The Employment Court has ordered an employer to pay an employee $15,000, and one week’s wages, after following a sub-standard redundancy process.

The employee had been working for the employer for over two years. During this time, the business did not perform well. The employer called a meeting with the employee and a colleague. During the meeting they discussed the business’s viability and the likelihood of closure.

A few days later other workers told the employee that the employer had decided to close the business and that they were to be made redundant.

The employee requested another meeting with the employer. During the meeting she was provided with written notice to work out her two-week notice period before being made redundant.

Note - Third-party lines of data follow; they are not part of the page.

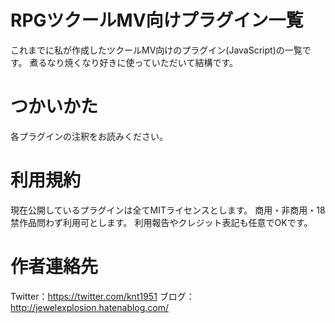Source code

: # RPGツクールMV向けプラグイン一覧

これまでに私が作成したツクールMV向けのプラグイン(JavaScript)の一覧です。
煮るなり焼くなり好きに使っていただいて結構です。

# つかいかた

各プラグインの注釈をお読みください。

# 利用規約

現在公開しているプラグインは全てMITライセンスとします。
商用・非商用・18禁作品問わず利用可とします。
利用報告やクレジット表記も任意でOKです。

# 作者連絡先

Twitter：https://twitter.com/knt1951
ブログ：http://jewelexplosion.hatenablog.com/
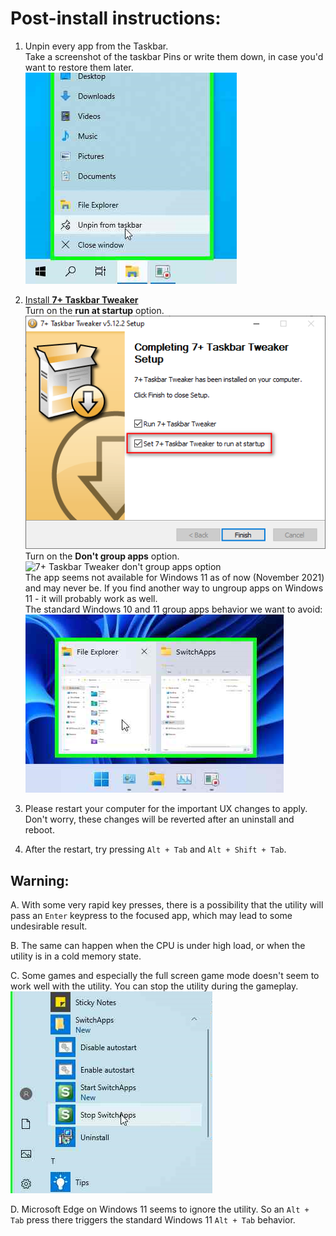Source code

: # Post-install instructions:

1. Unpin every app from the Taskbar.  
Take a screenshot of the taskbar Pins or write them down, in case you'd want to restore them later.  
![Unpin from the taskbar](/_docs/_assets/01_Taskbar.png?raw=true "Unpin from the taskbar")

2. [Install **7+ Taskbar Tweaker**](https://rammichael.com/7-taskbar-tweaker)  
Turn on the **run at startup** option.  
![7+ Taskbar Tweaker run at startup option](/_docs/_assets/04_7tt_autostart.png?raw=true "7+ Taskbar Tweaker run at startup option")  
Turn on the **Don't group apps** option.  
![7+ Taskbar Tweaker don't group apps option](/../assets/readme/7tt.png?raw=true "7+ Taskbar Tweaker don't group apps option")  
The app seems not available for Windows 11 as of now (November 2021) and may never be. If you find another way to ungroup apps on Windows 11 - it will probably work as well.  
The standard Windows 10 and 11 group apps behavior we want to avoid:  
![No ungroup on Windows 11](/_docs/_assets/03_NoUngroup.png?raw=true "No ungroup on Windows 11")

3. Please restart your computer for the important UX changes to apply.  
Don't worry, these changes will be reverted after an uninstall and reboot.

4. After the restart, try pressing `Alt + Tab` and `Alt + Shift + Tab`.

## Warning:

A. With some very rapid key presses, there is a possibility that the utility will pass an `Enter` keypress to the focused app, which may lead to some undesirable result.

B. The same can happen when the CPU is under high load, or when the utility is in a cold memory state.

C. Some games and especially the full screen game mode doesn't seem to work well with the utility. You can stop the utility during the gameplay.  
![Stop from the Start Menu](/_docs/_assets/02_StartMenu.png?raw=true "Stop from the Start Menu")

D. Microsoft Edge on Windows 11 seems to ignore the utility. So an `Alt + Tab` press there triggers the standard Windows 11 `Alt + Tab` behavior.
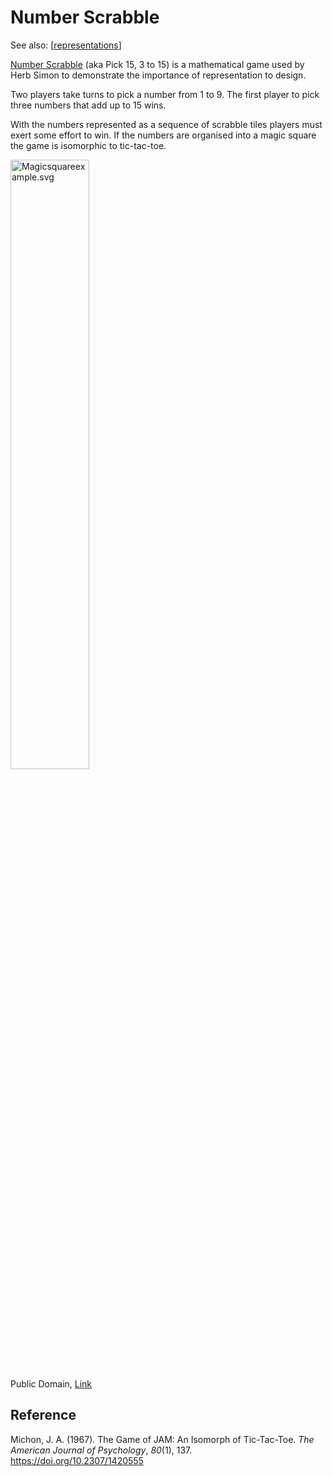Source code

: <!--
 Copyright (C) 2023 David Jones
 
 This file is part of memex.
 
 memex is free software: you can redistribute it and/or modify
 it under the terms of the GNU General Public License as published by
 the Free Software Foundation, either version 3 of the License, or
 (at your option) any later version.
 
 memex is distributed in the hope that it will be useful,
 but WITHOUT ANY WARRANTY; without even the implied warranty of
 MERCHANTABILITY or FITNESS FOR A PARTICULAR PURPOSE.  See the
 GNU General Public License for more details.
 
 You should have received a copy of the GNU General Public License
 along with memex.  If not, see <http://www.gnu.org/licenses/>.
-->

# Number Scrabble 

See also: [[representations]]

[Number Scrabble](https://en.wikipedia.org/wiki/Number_Scrabble) (aka Pick 15, 3 to 15) is a mathematical game used by Herb Simon to demonstrate the importance of representation to design. 

Two players take turns to pick a number from 1 to 9. The first player to pick three numbers that add up to 15 wins.

With the numbers represented as a sequence of scrabble tiles players must exert some effort to win. If the numbers are organised into a magic square the game is isomorphic to tic-tac-toe.

<p><a href="https://commons.wikimedia.org/wiki/File:Magicsquareexample.svg#/media/File:Magicsquareexample.svg"><img src="https://upload.wikimedia.org/wikipedia/commons/thumb/e/e4/Magicsquareexample.svg/1200px-Magicsquareexample.svg.png" style="width:50%" alt="Magicsquareexample.svg"></a><br>Public Domain, <a href="https://commons.wikimedia.org/w/index.php?curid=1019701">Link</a></p>

## Reference 

Michon, J. A. (1967). The Game of JAM: An Isomorph of Tic-Tac-Toe. *The American Journal of Psychology*, *80*(1), 137. <https://doi.org/10.2307/1420555>

[//begin]: # "Autogenerated link references for markdown compatibility"
[representations]: representations "Representations"
[//end]: # "Autogenerated link references"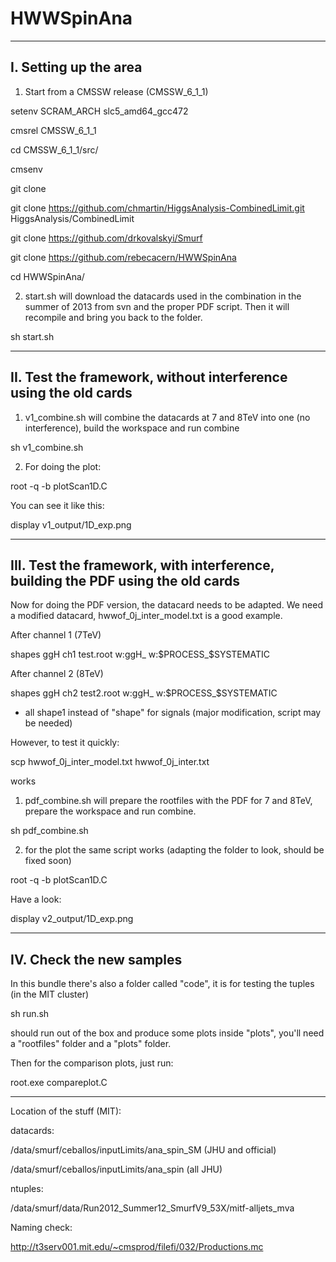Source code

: HWWSpinAna
==========

---------------------------------------------
I. Setting up the area 
---------------------------------------------


1) Start from a CMSSW release (CMSSW_6_1_1)


setenv SCRAM_ARCH slc5_amd64_gcc472

cmsrel CMSSW_6_1_1

cd CMSSW_6_1_1/src/

cmsenv

git clone

git clone https://github.com/chmartin/HiggsAnalysis-CombinedLimit.git HiggsAnalysis/CombinedLimit

git clone https://github.com/drkovalskyi/Smurf

git clone https://github.com/rebecacern/HWWSpinAna

cd HWWSpinAna/


2) start.sh will download the datacards used in the combination in the summer of 2013 from svn and the proper PDF script. 
Then it will recompile and bring you back to the folder.

sh start.sh


---------------------------------------------
II. Test the framework, without interference using the old cards 
---------------------------------------------


1) v1_combine.sh will combine the datacards at 7 and 8TeV into one (no
interference), build the workspace and run combine

sh v1_combine.sh


2) For doing the plot:

root -q -b plotScan1D.C

You can see it like this:

display v1_output/1D_exp.png

---------------------------------------------
III. Test the framework, with interference, building the PDF using the old cards 
---------------------------------------------

Now for doing the PDF version, the datacard needs to be adapted.
We need a modified datacard, hwwof_0j_inter_model.txt is a good
example.

After channel 1 (7TeV)

shapes ggH ch1 test.root w:ggH_ w:$PROCESS_$SYSTEMATIC

After channel 2 (8TeV)

shapes ggH ch2 test2.root w:ggH_ w:$PROCESS_$SYSTEMATIC

+ all shape1 instead of "shape" for signals (major modification, script may be needed)

However, to test it quickly:

scp hwwof_0j_inter_model.txt hwwof_0j_inter.txt

works


1) pdf_combine.sh will prepare the rootfiles with the PDF for 7 and 8TeV,
prepare the workspace and run combine.

sh pdf_combine.sh

2) for the plot the same script works (adapting the folder to look, should be fixed soon)

root -q -b plotScan1D.C

Have a look:

display v2_output/1D_exp.png


---------------------------------------------
IV. Check the new samples 
---------------------------------------------

In this bundle there's also a folder called "code", it is for testing the tuples (in the MIT cluster)

sh run.sh 

should run out of the box and produce some plots inside "plots", you'll need a
"rootfiles" folder and a "plots" folder.

Then for the comparison plots, just run:

root.exe compareplot.C



---------------------------------------------


Location of the stuff (MIT):

datacards:

/data/smurf/ceballos/inputLimits/ana_spin_SM (JHU and official)

/data/smurf/ceballos/inputLimits/ana_spin (all JHU)


ntuples:

/data/smurf/data/Run2012_Summer12_SmurfV9_53X/mitf-alljets_mva

Naming check:

http://t3serv001.mit.edu/~cmsprod/filefi/032/Productions.mc
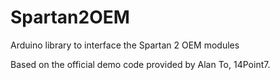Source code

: # Spartan2OEM
Arduino library to interface the Spartan 2 OEM modules



Based on the official demo code provided by Alan To, 14Point7.
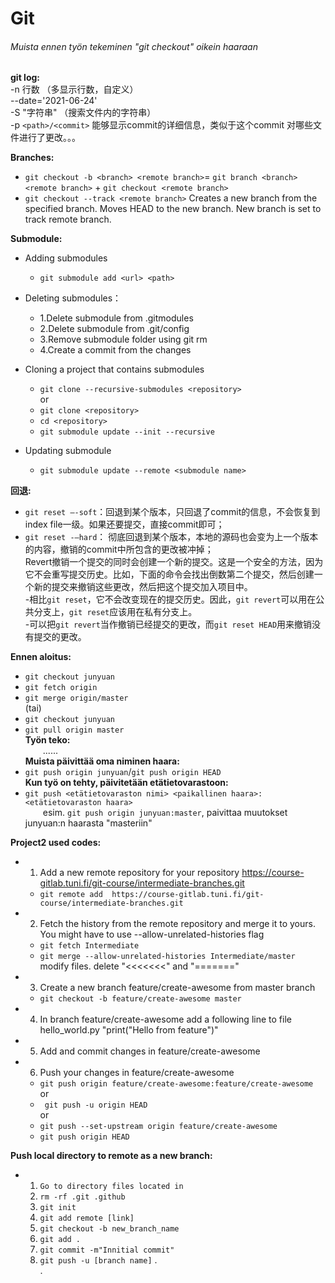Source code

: # Git 
###### Muista ennen työn tekeminen "git checkout" oikein haaraan
**git log:**  
-n 行数 （多显示行数，自定义）   
--date='2021-06-24'  
-S "字符串" （搜索文件内的字符串）  
-p `<path>/<commit>` 能够显示commit的详细信息，类似于这个commit 对哪些文件进行了更改。。。  

**Branches:**  
* `git checkout -b <branch> <remote branch>`= `git branch <branch> <remote branch>` + `git checkout <remote branch>`  
* `git checkout --track <remote branch>` Creates a new branch from the specified branch. Moves HEAD to the new branch. New branch is set to track remote branch.  

**Submodule:**  
* Adding submodules  
  * `git submodule add <url> <path>`
* Deleting submodules：  
  * 1.Delete submodule from .gitmodules  
  * 2.Delete submodule from .git/config  
  * 3.Remove submodule folder using git rm  
  * 4.Create a commit from the changes  
  
* Cloning a project that contains submodules  
  * `git clone --recursive-submodules <repository>`  
    or 
  * `git clone <repository>`  
  * `cd <repository>` 
  * `git submodule update --init --recursive`  
  
* Updating submodule  
  * `git submodule update --remote <submodule name>`  
  
**回退:**  
* `git reset –-soft`：回退到某个版本，只回退了commit的信息，不会恢复到index file一级。如果还要提交，直接commit即可；   
* `git reset -–hard`：
彻底回退到某个版本，本地的源码也会变为上一个版本的内容，撤销的commit中所包含的更改被冲掉；   
Revert撤销一个提交的同时会创建一个新的提交。这是一个安全的方法，因为它不会重写提交历史。比如，下面的命令会找出倒数第二个提交，然后创建一个新的提交来撤销这些更改，然后把这个提交加入项目中。  
 -相比`git reset`，它不会改变现在的提交历史。因此，`git revert`可以用在公共分支上，`git reset`应该用在私有分支上。  
-可以把`git revert`当作撤销已经提交的更改，而`git reset HEAD`用来撤销没有提交的更改。  

**Ennen aloitus:**  
* `git checkout junyuan`  
* `git fetch origin`  
* `git merge origin/master`  
(tai)  
* `git checkout junyuan`  
* `git pull origin master`  
**Työn teko:**  
&emsp;&emsp;......  
**Muista päivittää oma niminen haara:**  
* `git push origin junyuan`/`git push origin HEAD`  
**Kun työ on tehty, päivitetään etätietovarastoon:**  
* `git push <etätietovaraston nimi> <paikallinen haara>:<etätietovaraston haara>`  
&emsp;&emsp;esim. `git push origin junyuan:master`, paivittaa muutokset junyuan:n haarasta "masteriin"
  
  
**Project2 used codes:**  
* 1. Add a new remote repository for your repository https://course-gitlab.tuni.fi/git-course/intermediate-branches.git  
  * `git remote add  https://course-gitlab.tuni.fi/git-course/intermediate-branches.git`  
* 2. Fetch the history from the remote repository and merge it to yours. You might have to use --allow-unrelated-histories flag  
  * `git fetch Intermediate`  
  * `git merge --allow-unrelated-histories Intermediate/master`  
modify files. delete "<<<<<<<" and "======="

* 3. Create a new branch feature/create-awesome from master branch  
  * `git checkout -b feature/create-awesome master`  
* 4. In branch feature/create-awesome add a following line to file hello_world.py    "print("Hello from feature")"  
* 5. Add and commit changes in feature/create-awesome  
* 6. Push your changes in feature/create-awesome  
  * `git push origin feature/create-awesome:feature/create-awesome`  
    or  
  * ` git push -u origin HEAD`  
    or  
  * `git push --set-upstream origin feature/create-awesome`  
  * `git push origin HEAD`

**Push local directory to remote as a new branch:** 
* 1. `Go to directory files located in`
  2. `rm -rf .git .github`
  3. `git init`
  4. `git add remote [link]`
  5. `git checkout -b new_branch_name`
  6. `git add .`
  7. `git commit -m"Innitial commit"`
  8. `git push -u [branch name]`
.  
.  
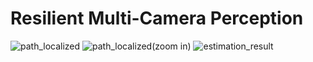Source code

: # Resilient Multi-Camera Perception
![path_localized](https://github.com/ZYblend/Resilient-Distributed-L1-Estimation/assets/36635562/e69a4d56-2a74-4196-a023-4a7cdcf766dc)
![path_localized(zoom in)](https://github.com/ZYblend/Resilient-Distributed-L1-Estimation/assets/36635562/fb41291d-a8c8-4ab5-b5da-a4dc67f97437)
![estimation_result](https://github.com/ZYblend/Resilient-Distributed-L1-Estimation/assets/36635562/9cbd1704-940b-42f9-acc8-6760f1395d5c)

The employee raised personal grievances for unjustified dismissal and lost wages.

The Court noted that despite the business having legitimate financial grounds to undertake a redundancy process, the process undertaken did not comply with the law.

It explained that a fair redundancy process requires an employer to meet with staff and discuss the process and impacts of the process.

The Employer must then accept input from all affected staff and genuinely consider it before coming to a conclusion. This includes meeting individually with employees.  Once a conclusion has been reached, employees may then be given notice of redundancy.

In this case, the Court decided the failings were significant, and a $15,000 penalty and one week of lost wages should be paid to the employee.

When undertaking a redundancy process, it is vital that all stages are followed correctly, otherwise employers may be leaving themselves vulnerable to personal grievances.

If you are considering undertaking a redundancy process, or think your employer has failed to follow the correct process, it is advisable to consult a professional experienced in the area.